Après 1945, les personnalités dévient. “Avant, pendant et après la guerre, nous lisons trois femmes différentes”, insiste David Teboul. La catastrophe a tout interrompu les vies et les rêveries. Elle a modifié le goût des lettres, la gravité s’y déposait. “La guerre avait fauché une génération. Nous étions effondrés. [...] Il régnait dans la maison une atmosphère de désolation. Il n’y avait plus le moindre meuble. [...] Nous faisions semblant de vouloir continuer”, développe Simone en 2003. Après la guerre, il fallait vivre, sans en avoir l’envie.
En 1952, Milou disparaît. Elle meurt dans un accident de voiture. Il ne reste plus que Simone et Denise. Dans l’exposition, Milou continue d’habiter l’espace, présence fantomatique.
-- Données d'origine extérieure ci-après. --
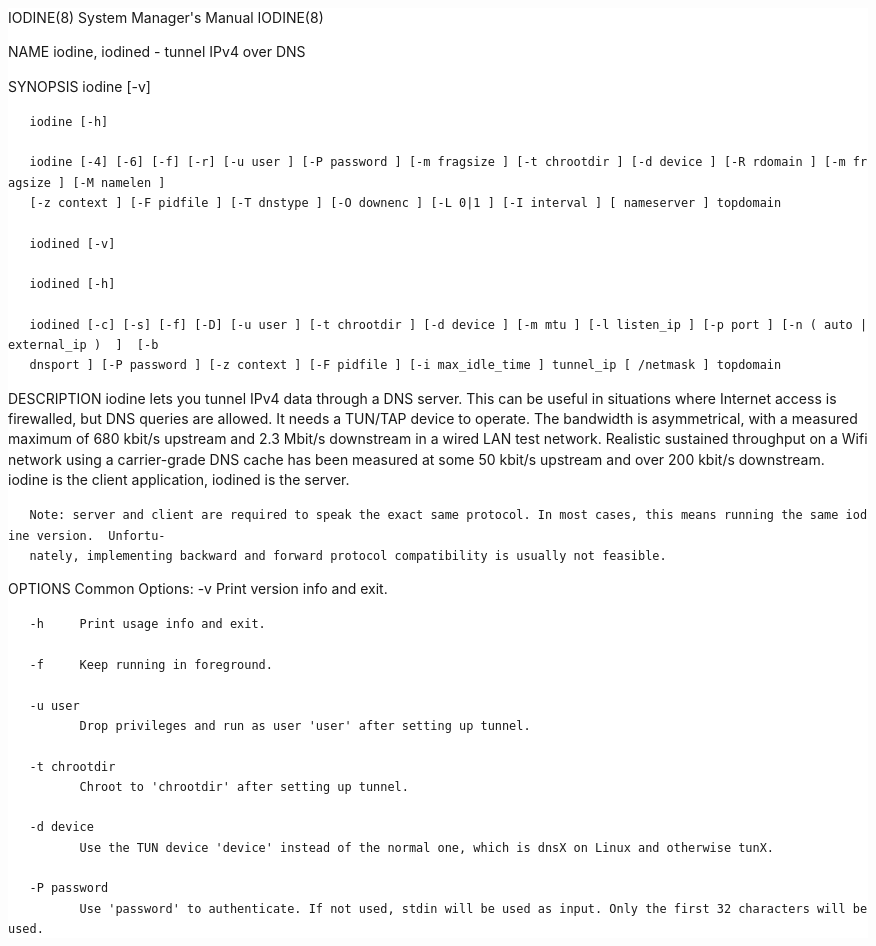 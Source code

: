 IODINE(8)                                                     System Manager's Manual                                                    IODINE(8)

NAME
       iodine, iodined - tunnel IPv4 over DNS

SYNOPSIS
       iodine [-v]

       iodine [-h]

       iodine [-4] [-6] [-f] [-r] [-u user ] [-P password ] [-m fragsize ] [-t chrootdir ] [-d device ] [-R rdomain ] [-m fragsize ] [-M namelen ]
       [-z context ] [-F pidfile ] [-T dnstype ] [-O downenc ] [-L 0|1 ] [-I interval ] [ nameserver ] topdomain

       iodined [-v]

       iodined [-h]

       iodined [-c] [-s] [-f] [-D] [-u user ] [-t chrootdir ] [-d device ] [-m mtu ] [-l listen_ip ] [-p port ] [-n ( auto | external_ip )  ]  [-b
       dnsport ] [-P password ] [-z context ] [-F pidfile ] [-i max_idle_time ] tunnel_ip [ /netmask ] topdomain

DESCRIPTION
       iodine  lets  you  tunnel  IPv4  data  through  a DNS server. This can be useful in situations where Internet access is firewalled, but DNS
       queries are allowed. It needs a TUN/TAP device to operate. The bandwidth is asymmetrical, with a measured maximum of  680  kbit/s  upstream
       and  2.3  Mbit/s  downstream in a wired LAN test network.  Realistic sustained throughput on a Wifi network using a carrier-grade DNS cache
       has been measured at some 50 kbit/s upstream and over 200 kbit/s downstream.  iodine is the client application, iodined is the server.

       Note: server and client are required to speak the exact same protocol. In most cases, this means running the same iodine version.  Unfortu‐
       nately, implementing backward and forward protocol compatibility is usually not feasible.

OPTIONS
   Common Options:
       -v     Print version info and exit.

       -h     Print usage info and exit.

       -f     Keep running in foreground.

       -u user
              Drop privileges and run as user 'user' after setting up tunnel.

       -t chrootdir
              Chroot to 'chrootdir' after setting up tunnel.

       -d device
              Use the TUN device 'device' instead of the normal one, which is dnsX on Linux and otherwise tunX.

       -P password
              Use 'password' to authenticate. If not used, stdin will be used as input. Only the first 32 characters will be used.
David Teboul rend compte de cette tragédie à la façon d’un cinéaste : il traduit l’absence-béance. À gauche, sur un écran géant, le visage de Marina Foïs disant les mots de Simone, à droite, sur un écran toujours aussi géant, le visage de Dominique Reymond récitant les mots de Denise. Face à nous, un troisième écran géant, une mer qui flotte, la mer de Nice, et la voix d’Isabelle Huppert reprenant l’écriture de Milou. Entre ces trois présences, nous sommes spectateurs, intrus, presque gênés.
Le temps passe. On se demande à quel moment Simone Jacob devient la personnalité publique Simone Veil. Est‐ce dès qu’elle s’engage pour améliorer les conditions de détention des femmes dans les prisons ? On tombe sur quelque chose qui peut paraître superficiel, ça ne l’est pas : la première fois de Simone chez le coiffeur. La jeune femme n’ose pas dire que ses oreilles brûlent à la coiffeuse. Elle conclut par : “Je n’ai pas osé lui raconter mon histoire”.
Il semble qu’à la fin des années quatre‐vingt, le silence entre Simone et Denise se perce. Comment devient‐il précaire ? En 1987, Denise adresse une lettre à sa sœur, “la lettre qui m’a le plus marqué”, confie David Teboul. “Pourquoi me suis-je sentie si attaquée parce que je faisais partie ‘des autres’, parce que j’avais moins souffert et différemment, parce que jusqu’alors je n’ai pas fait plus de cas de ta douleur que de la mienne ?” Comment réagir à la lecture de tels mots ? En 1988, Simone demande à Denise ce qu’elle a fait dans la Résistance, admettant qu’elle ne sait pas le rôle que sa sœur a joué.
En 2004, David Teboul réunit les deux sœurs, il leur demande de commenter leurs photos de famille. Elles se retrouvent à décrire ce qu’elles voient, “un dialogue impossible”, commente le cinéaste. Nous, on regarde deux femmes qui n’osent pas trop s’approcher pour ne pas tomber, pour rester – encore un peu – dans le monde des vivants.